-- Supplied data follows --
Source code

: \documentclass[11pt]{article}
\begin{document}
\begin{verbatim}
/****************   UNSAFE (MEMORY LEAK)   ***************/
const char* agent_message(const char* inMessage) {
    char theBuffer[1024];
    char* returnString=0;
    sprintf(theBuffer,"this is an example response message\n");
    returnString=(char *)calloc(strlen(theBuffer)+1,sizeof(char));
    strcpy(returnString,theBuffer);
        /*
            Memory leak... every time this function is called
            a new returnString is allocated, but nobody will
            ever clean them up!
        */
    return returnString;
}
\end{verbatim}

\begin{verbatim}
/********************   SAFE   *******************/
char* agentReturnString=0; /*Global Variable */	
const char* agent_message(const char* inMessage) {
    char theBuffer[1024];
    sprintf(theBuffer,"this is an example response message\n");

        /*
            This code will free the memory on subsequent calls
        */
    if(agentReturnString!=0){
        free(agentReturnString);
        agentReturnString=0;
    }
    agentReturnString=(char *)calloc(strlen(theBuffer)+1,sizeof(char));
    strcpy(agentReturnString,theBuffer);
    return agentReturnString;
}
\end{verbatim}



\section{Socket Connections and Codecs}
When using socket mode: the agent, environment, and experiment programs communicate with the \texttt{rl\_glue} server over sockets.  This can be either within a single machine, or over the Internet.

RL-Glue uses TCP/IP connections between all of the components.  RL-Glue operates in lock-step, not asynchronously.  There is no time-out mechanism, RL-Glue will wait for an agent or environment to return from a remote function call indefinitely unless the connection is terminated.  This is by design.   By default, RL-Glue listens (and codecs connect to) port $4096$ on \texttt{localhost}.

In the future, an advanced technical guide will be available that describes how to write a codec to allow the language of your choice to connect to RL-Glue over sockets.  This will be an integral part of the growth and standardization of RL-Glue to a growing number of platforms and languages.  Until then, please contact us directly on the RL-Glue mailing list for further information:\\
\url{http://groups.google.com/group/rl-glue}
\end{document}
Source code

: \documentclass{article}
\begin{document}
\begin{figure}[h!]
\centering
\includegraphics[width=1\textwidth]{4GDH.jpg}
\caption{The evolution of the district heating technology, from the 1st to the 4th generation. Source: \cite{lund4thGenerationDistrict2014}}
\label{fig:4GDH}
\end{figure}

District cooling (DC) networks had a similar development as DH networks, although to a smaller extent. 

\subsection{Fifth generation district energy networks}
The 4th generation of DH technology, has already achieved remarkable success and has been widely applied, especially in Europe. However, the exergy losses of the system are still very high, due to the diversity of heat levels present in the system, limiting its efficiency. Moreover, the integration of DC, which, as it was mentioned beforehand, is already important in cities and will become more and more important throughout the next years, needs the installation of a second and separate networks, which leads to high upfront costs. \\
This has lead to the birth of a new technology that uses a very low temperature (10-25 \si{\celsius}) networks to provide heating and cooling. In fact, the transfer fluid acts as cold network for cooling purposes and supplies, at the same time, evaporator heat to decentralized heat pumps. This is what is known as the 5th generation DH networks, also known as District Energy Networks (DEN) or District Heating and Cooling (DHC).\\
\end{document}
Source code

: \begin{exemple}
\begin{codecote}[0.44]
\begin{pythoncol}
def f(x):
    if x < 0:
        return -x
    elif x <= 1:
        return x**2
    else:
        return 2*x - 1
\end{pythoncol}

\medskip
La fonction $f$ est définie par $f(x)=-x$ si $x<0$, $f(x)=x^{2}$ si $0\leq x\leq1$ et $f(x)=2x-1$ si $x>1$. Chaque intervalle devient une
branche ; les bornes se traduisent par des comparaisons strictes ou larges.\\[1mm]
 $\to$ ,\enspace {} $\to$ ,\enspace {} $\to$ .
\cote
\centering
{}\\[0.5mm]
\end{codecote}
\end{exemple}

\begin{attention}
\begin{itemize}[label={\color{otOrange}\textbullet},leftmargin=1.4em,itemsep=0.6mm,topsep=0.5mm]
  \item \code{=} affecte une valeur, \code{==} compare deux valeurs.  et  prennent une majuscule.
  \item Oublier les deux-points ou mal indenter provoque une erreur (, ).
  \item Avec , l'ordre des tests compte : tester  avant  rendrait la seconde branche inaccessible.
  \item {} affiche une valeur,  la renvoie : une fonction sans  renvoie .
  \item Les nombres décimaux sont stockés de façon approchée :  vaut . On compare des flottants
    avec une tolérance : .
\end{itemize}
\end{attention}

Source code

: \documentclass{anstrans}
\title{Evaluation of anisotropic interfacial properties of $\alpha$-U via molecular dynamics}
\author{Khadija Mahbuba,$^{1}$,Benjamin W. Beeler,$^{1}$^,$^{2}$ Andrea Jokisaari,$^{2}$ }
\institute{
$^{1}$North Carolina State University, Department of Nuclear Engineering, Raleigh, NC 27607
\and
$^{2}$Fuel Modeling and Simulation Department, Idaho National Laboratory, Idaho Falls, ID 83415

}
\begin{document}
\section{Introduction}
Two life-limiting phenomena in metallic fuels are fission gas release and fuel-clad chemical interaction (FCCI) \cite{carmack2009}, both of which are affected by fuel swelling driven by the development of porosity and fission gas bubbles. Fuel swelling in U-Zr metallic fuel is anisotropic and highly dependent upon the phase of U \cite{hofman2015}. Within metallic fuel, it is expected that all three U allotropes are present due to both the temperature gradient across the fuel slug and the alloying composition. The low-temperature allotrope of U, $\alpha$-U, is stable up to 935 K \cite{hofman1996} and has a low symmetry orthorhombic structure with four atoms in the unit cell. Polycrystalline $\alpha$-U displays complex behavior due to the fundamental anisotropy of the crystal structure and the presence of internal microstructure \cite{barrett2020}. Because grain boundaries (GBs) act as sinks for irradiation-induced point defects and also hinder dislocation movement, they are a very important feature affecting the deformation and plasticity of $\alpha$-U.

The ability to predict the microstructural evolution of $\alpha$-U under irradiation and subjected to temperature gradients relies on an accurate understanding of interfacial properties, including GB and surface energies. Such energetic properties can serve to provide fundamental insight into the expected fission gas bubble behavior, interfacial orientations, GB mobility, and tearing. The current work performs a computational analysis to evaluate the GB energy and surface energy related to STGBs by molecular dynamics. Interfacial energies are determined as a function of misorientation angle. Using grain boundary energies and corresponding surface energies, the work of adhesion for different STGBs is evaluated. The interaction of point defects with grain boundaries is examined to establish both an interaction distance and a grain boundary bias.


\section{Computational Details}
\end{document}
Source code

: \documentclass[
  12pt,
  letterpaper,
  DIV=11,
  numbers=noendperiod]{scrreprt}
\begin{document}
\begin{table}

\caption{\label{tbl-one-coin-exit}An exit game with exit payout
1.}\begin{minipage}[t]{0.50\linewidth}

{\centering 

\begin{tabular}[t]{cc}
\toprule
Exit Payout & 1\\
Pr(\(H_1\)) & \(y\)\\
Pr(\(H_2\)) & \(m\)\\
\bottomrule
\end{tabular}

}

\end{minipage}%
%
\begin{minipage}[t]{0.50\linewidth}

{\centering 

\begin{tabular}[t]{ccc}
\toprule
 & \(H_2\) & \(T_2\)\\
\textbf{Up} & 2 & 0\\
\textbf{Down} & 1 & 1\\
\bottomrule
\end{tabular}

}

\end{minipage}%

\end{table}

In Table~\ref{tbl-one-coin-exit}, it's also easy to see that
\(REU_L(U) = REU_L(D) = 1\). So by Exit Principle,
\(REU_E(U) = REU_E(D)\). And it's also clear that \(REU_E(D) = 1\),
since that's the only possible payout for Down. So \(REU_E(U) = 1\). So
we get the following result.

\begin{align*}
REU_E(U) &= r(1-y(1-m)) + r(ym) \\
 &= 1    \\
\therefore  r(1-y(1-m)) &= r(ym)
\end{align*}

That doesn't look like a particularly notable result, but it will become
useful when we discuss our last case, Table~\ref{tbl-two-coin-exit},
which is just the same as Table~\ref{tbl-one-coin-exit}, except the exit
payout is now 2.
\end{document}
-- Supplied data concluded --
■ Task to complete ■
Each line in the data that holds the string "become" should be found and copied.

■ Task output ■
The 4th generation of DH technology, has already achieved remarkable success and has been widely applied, especially in Europe. However, the exergy losses of the system are still very high, due to the diversity of heat levels present in the system, limiting its efficiency. Moreover, the integration of DC, which, as it was mentioned beforehand, is already important in cities and will become more and more important throughout the next years, needs the installation of a second and separate networks, which leads to high upfront costs. \\
That doesn't look like a particularly notable result, but it will become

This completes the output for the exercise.